Decoding Custom Substitution Encodings with translate.py

Published: 2018-10-01. Last Updated: 2018-10-01 18:49:52 UTC
by Didier Stevens (Version: 1)

Reader Jan Hugo submitted a malicious spreadsheet (MD5 942e941ed7344ffc691f569083949a31).

It has some aspects that I want to highlight in this diary entry. oledump.py can be used to analyze it:

The obfuscated command is a single string:

Function BOOL decodes the string, by calling function Check to do the decoding character per character. Unlike similar functions in malicious documents that use a For or While loop to iterate over each character of an encoded string, function Check uses recursion (RED):

The decoding is done by shifting each character 9 positions to the left (BLUE), not using the ASCII table, but using a custom table hidden as form property "without" (BLUE and GREEN):

It's a substitution cipher. This encoding can also be decoded with translate.py, albeit not with a single expression, but with a small function:

def Substitute(number):
    key = [ord(char) for char in 'qwertyuiopasdfghjklzxcvbnm/"\'()[]${}.,\\;-%_|: 1234567890']
    if not number in key:
        return None
    return key[(key.index(number) - 9) % len(key)]
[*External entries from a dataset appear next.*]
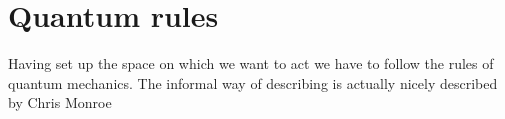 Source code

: \section{Quantum rules}
Having set up the space on which we want to act we have to follow the rules of quantum mechanics. The informal way of describing is actually nicely described by Chris Monroe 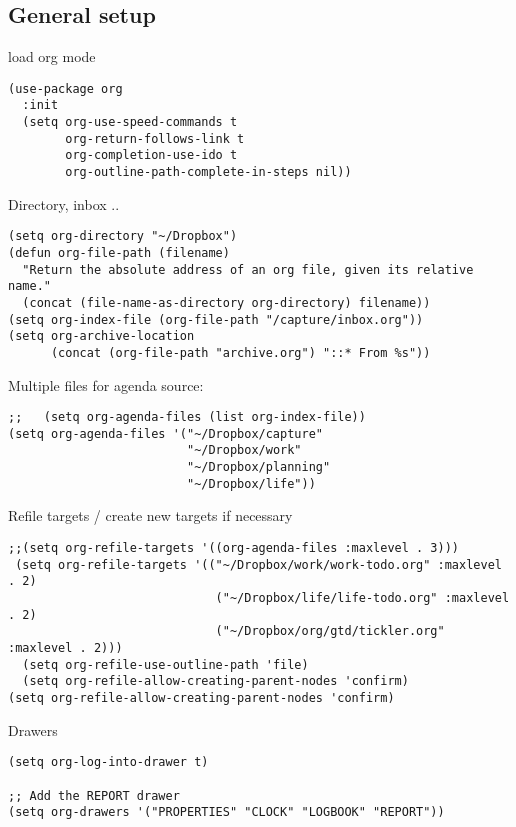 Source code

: \documentclass[12pt]{article}
\begin{document}
\subsection{General setup}
\label{sec-5-1}

load org mode

\lstset{language=Lisp,label= ,caption= ,numbers=none}
\begin{lstlisting}
(use-package org
  :init
  (setq org-use-speed-commands t
        org-return-follows-link t
        org-completion-use-ido t
        org-outline-path-complete-in-steps nil))
\end{lstlisting}

Directory, inbox ..

\lstset{language=Lisp,label= ,caption= ,numbers=none}
\begin{lstlisting}
(setq org-directory "~/Dropbox")
(defun org-file-path (filename)
  "Return the absolute address of an org file, given its relative name."
  (concat (file-name-as-directory org-directory) filename))
(setq org-index-file (org-file-path "/capture/inbox.org"))
(setq org-archive-location
      (concat (org-file-path "archive.org") "::* From %s"))
\end{lstlisting}

Multiple files for agenda source:

\lstset{language=Lisp,label= ,caption= ,numbers=none}
\begin{lstlisting}
;;   (setq org-agenda-files (list org-index-file))
(setq org-agenda-files '("~/Dropbox/capture"
                         "~/Dropbox/work"
                         "~/Dropbox/planning"
                         "~/Dropbox/life"))
\end{lstlisting}

Refile targets / create new targets if necessary

\lstset{language=Lisp,label= ,caption= ,numbers=none}
\begin{lstlisting}
;;(setq org-refile-targets '((org-agenda-files :maxlevel . 3)))
 (setq org-refile-targets '(("~/Dropbox/work/work-todo.org" :maxlevel . 2)
                             ("~/Dropbox/life/life-todo.org" :maxlevel . 2)
                             ("~/Dropbox/org/gtd/tickler.org" :maxlevel . 2)))
  (setq org-refile-use-outline-path 'file)
  (setq org-refile-allow-creating-parent-nodes 'confirm)
(setq org-refile-allow-creating-parent-nodes 'confirm)
\end{lstlisting}

Drawers 
\lstset{language=Lisp,label= ,caption= ,numbers=none}
\begin{lstlisting}
(setq org-log-into-drawer t)

;; Add the REPORT drawer
(setq org-drawers '("PROPERTIES" "CLOCK" "LOGBOOK" "REPORT"))
\end{lstlisting}
\end{document}
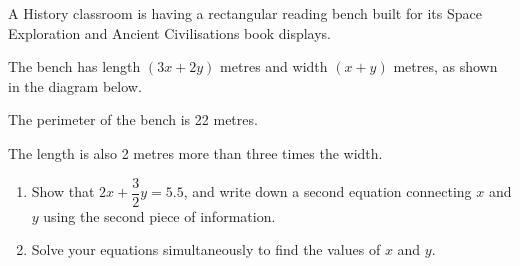 \begin{question}
\noindent A History classroom is having a rectangular reading bench built for its Space Exploration and Ancient Civilisations book displays.

The bench has length $(3x + 2y)$ metres and width $(x + y)$ metres, as shown in the diagram below.

\begin{center}
\end{center}

\noindent The perimeter of the bench is 22 metres.

\noindent The length is also 2 metres more than three times the width.

\begin{enumerate}
    \item[(a)] Show that $2x + \dfrac{3}{2}y = 5.5$, and write down a second equation connecting $x$ and $y$ using the second piece of information.
    \vspace{3cm}

    \item[(b)] Solve your equations simultaneously to find the values of $x$ and $y$.
    \vspace{4cm}
\end{enumerate}
\end{question}

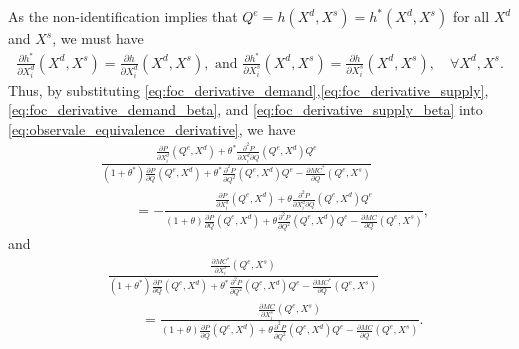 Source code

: \documentclass[11pt, a4paper]{article}
\theoremstyle{remark}
\begin{document}
 
As the non-identification implies that $Q^e = h(X^{d}, X^{s}) = h^{*}(X^{d}, X^{s})$ for all $X^{d}$ and $X^{s}$, we must have
\begin{align}
    \frac{\partial h^{*}}{\partial X^{d}_{i}}(X^{d}, X^{s})  = \frac{\partial h}{\partial X^{d}_{i}}(X^{d}, X^{s}), \text{  and  } \frac{\partial h^{*}}{\partial X^{s}_{i}}(X^{d}, X^{s})  = \frac{\partial h}{\partial X^{s}_{i}}(X^{d}, X^{s}), \quad \forall X^{d}, X^{s}. \label{eq:observale_equivalence_derivative}
\end{align}
Thus, by substituting \eqref{eq:foc_derivative_demand},\eqref{eq:foc_derivative_supply},\eqref{eq:foc_derivative_demand_beta}, and \eqref{eq:foc_derivative_supply_beta} into \eqref{eq:observale_equivalence_derivative}, we have
\begin{align}
    & \frac{\frac{\partial P}{\partial X^{d}_{i}}(Q^e, X^{d}) + \theta^{*}\frac{\partial^2 P}{\partial X^{d}_{i}\partial Q}(Q^e, X^{d})Q^e }{(1+\theta^{*})\frac{\partial P}{\partial Q}(Q^e, X^{d}) + \theta^{*}\frac{\partial^2 P}{\partial Q^2}(Q^e, X^{d})Q^e - \frac{\partial MC^{*}}{\partial Q}(Q^e, X^{s})}\\
    &\hspace{1cm} = - \frac{\frac{\partial P}{\partial X^{d}_{i}}(Q^e, X^{d}) + \theta \frac{\partial^2 P}{\partial X^{d}_{i}\partial Q}(Q^e, X^{d})Q^e }{(1+\theta)\frac{\partial P}{\partial Q}(Q^e, X^{d}) + \theta\frac{\partial^2 P}{\partial Q^2}(Q^e, X^{d})Q^e - \frac{\partial MC}{\partial Q}(Q^e, X^{s})}, \label{eq:derivative_q_x_d}
\end{align}
and
\begin{align}
    &\frac{\frac{\partial MC^{*}}{\partial X^{s}_{i}}(Q^e, X^{s})}{(1+\theta^{*})\frac{\partial P}{\partial Q}(Q^e, X^{d}) + \theta^{*}\frac{\partial^2 P}{\partial Q^2}(Q^e, X^{d})Q^e - \frac{\partial MC^{*}}{\partial Q}(Q^e, X^{s})}\\ 
    &\hspace{1cm} = \frac{\frac{\partial MC}{\partial X^{s}_{i}}(Q^e, X^{s})}{(1+\theta)\frac{\partial P}{\partial Q}(Q^e, X^{d}) + \theta\frac{\partial^2 P}{\partial Q^2}(Q^e, X^{d})Q^e - \frac{\partial MC}{\partial Q}(Q^e, X^{s})}.\label{eq:derivative_q_x_s}
\end{align}
\end{document}
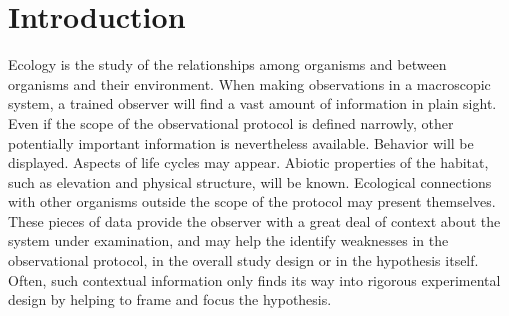 \section{Introduction}

Ecology is the study of the relationships among organisms and between organisms and their environment. When making observations in a macroscopic system, a trained observer will find a vast amount of information in plain sight. Even if the scope of the observational protocol is defined narrowly, other potentially important information is nevertheless available. Behavior will be displayed. Aspects of life cycles may appear. Abiotic properties of the habitat, such as elevation and physical structure, will be known. Ecological connections with other organisms outside the scope of the protocol may present themselves. These pieces of data provide the observer with a great deal of context about the system under examination, and may help the identify weaknesses in the observational protocol, in the overall study design or in the hypothesis itself. Often, such contextual information only finds its way into rigorous experimental design by helping to frame and focus the hypothesis.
After extraction of the encoded string with re-search.py and replacing 2 double-quotes with a single double-quote using sed (that's how VBA encodes a double-quote inside a string), it can be simply decoded with translate.py by passing the script with option -s and calling the decoding function Substitute:

You can use this translate script if you encounter similar encodings: just replace the offset (9) and the custom table ("qwerty...") with your own.